Africa’s total merchandise trade with non-African developing countries rose from $97bn in 2004 to $283bn in 2008, the report says. For the first time, trade with this group of countries outstripped trade with the European Union. The number of greenfield foreign investment projects by investors from non-African developing countries was 184 in 2008, compared to 52 in 2004.

Chinese total merchandise trade with Africa increased from $25bn in 2004 to $93bn in 2008, according to the report. Over the same period, the continent’s trade with India increased from $9bn to $31bn and with Brazil from $8bm to $23bn.Aside from the BRIC countries – Brazil, Russia, India and China – relationships between other emerging nations, including South Korea and Turkey, and Africa, look likely to take on greater prominence.

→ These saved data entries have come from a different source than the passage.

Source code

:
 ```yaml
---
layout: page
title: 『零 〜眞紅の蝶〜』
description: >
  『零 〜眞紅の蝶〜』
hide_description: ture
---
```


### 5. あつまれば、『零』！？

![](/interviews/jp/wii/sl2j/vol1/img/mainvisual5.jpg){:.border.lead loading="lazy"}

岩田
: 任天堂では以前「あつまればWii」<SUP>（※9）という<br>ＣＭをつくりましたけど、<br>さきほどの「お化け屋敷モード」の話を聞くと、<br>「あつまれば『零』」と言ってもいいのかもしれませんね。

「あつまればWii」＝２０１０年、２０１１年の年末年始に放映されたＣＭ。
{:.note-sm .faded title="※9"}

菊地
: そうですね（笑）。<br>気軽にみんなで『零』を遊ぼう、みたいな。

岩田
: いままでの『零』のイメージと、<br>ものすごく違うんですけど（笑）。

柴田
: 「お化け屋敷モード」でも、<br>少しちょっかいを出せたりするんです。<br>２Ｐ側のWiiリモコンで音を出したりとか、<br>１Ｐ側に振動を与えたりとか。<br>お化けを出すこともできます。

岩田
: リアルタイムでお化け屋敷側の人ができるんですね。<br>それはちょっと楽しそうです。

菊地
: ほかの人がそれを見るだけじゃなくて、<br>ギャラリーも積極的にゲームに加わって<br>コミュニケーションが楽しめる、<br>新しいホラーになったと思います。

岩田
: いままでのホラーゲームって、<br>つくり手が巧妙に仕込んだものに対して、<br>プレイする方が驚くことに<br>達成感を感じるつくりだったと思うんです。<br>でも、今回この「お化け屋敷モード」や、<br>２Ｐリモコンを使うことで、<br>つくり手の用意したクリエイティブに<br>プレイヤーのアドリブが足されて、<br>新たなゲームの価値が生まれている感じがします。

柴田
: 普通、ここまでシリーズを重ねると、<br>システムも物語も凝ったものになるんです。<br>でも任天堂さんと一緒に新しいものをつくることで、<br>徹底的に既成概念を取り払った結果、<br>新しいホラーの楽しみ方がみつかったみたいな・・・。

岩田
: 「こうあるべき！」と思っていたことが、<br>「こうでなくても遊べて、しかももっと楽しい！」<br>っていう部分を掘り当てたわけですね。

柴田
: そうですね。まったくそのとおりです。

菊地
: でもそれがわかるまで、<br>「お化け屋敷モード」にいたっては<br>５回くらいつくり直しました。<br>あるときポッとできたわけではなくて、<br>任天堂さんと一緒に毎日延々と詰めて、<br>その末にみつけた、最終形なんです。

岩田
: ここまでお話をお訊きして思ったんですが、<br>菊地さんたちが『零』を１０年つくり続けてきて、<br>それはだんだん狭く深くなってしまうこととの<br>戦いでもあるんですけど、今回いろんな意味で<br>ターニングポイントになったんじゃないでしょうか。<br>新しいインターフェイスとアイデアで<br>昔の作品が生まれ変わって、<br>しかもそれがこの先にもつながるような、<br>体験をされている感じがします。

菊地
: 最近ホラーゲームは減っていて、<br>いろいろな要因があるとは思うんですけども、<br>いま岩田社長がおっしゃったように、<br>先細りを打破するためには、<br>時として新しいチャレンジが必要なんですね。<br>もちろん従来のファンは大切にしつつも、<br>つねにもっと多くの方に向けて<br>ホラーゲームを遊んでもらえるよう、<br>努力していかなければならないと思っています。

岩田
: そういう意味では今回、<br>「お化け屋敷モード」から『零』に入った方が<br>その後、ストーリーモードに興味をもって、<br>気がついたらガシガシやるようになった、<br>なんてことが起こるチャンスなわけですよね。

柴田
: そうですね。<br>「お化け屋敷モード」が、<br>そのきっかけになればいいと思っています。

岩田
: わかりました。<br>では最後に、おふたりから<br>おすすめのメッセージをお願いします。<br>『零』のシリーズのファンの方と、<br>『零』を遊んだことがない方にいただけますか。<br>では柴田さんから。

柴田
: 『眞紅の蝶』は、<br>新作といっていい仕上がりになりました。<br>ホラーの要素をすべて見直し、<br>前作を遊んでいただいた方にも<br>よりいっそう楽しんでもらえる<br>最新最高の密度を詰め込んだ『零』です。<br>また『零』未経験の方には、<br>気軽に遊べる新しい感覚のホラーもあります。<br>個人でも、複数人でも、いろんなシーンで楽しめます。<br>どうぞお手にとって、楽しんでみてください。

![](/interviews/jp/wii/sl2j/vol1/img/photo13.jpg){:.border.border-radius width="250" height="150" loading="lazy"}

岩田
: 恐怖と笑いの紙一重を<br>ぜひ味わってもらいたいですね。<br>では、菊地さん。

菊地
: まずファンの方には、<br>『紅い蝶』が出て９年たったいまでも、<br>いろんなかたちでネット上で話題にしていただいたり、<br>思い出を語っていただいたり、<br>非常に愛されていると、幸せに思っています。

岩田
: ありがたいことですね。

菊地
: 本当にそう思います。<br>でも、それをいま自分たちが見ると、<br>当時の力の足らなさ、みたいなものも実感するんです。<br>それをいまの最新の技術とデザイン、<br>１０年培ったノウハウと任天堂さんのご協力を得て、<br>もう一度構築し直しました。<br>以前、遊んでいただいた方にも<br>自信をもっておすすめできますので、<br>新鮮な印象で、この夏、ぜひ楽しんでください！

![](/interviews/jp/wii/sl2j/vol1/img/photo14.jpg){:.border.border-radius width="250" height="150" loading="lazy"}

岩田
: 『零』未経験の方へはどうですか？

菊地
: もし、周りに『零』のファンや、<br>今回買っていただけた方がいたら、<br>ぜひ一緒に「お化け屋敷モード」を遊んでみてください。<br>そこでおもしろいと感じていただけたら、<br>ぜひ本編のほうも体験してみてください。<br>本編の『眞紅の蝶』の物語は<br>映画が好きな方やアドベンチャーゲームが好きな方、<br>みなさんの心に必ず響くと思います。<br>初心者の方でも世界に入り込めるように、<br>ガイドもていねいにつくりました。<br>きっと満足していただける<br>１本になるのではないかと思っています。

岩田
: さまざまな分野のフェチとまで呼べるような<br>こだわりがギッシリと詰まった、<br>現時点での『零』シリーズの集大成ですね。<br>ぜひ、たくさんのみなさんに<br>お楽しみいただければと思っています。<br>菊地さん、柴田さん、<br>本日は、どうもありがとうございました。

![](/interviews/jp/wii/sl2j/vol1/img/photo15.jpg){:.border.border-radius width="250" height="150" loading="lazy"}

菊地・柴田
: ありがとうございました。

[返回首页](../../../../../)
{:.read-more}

While trade is taking on traditional patterns, foreign direct investment from the rest of the developing world into Africa is, to some extent, having a more positive effect on diversification, according to the report’s author, Charles Gore.

“What you see from the trade flows is that that is reinforcing commodity dependence. What you see from the FDI is a more mixed picture. Some of it is going into extractive industries, but a lot of the new Chinese investment, small and medium enterprises, is actually market-seeking,” Mr Gore says. “That’s tended to have a pattern where they first go in as traders but then they start producing there locally, and now they’re starting to cluster to get the benefits of being located closer to each other.”

Official finance is also following new patterns. The majority of developing world official development assistance is directed to infrastructure, with some, notably that of Brazil, also being used for technology transfer.

China is also becoming the most significant bilateral source of support to African infrastructure and production, rising from $470m in 2001 to $4.5bn in 2007. With a slowdown in growth in the developed world prompting concerns of reductions in Western ODA, these relationships are likely to increase in importance.

The report recommends that African governments play a more active role in managing the support and investment that they are receiving from the Global South. This means that their focus should not be on simply attracting FDI from other developing countries, but on directing investment into sectors which will promote development. “What we emphasise is developmental leadership. I think the approach of the new Southern partners is encouraging this more developmental approach to governance.”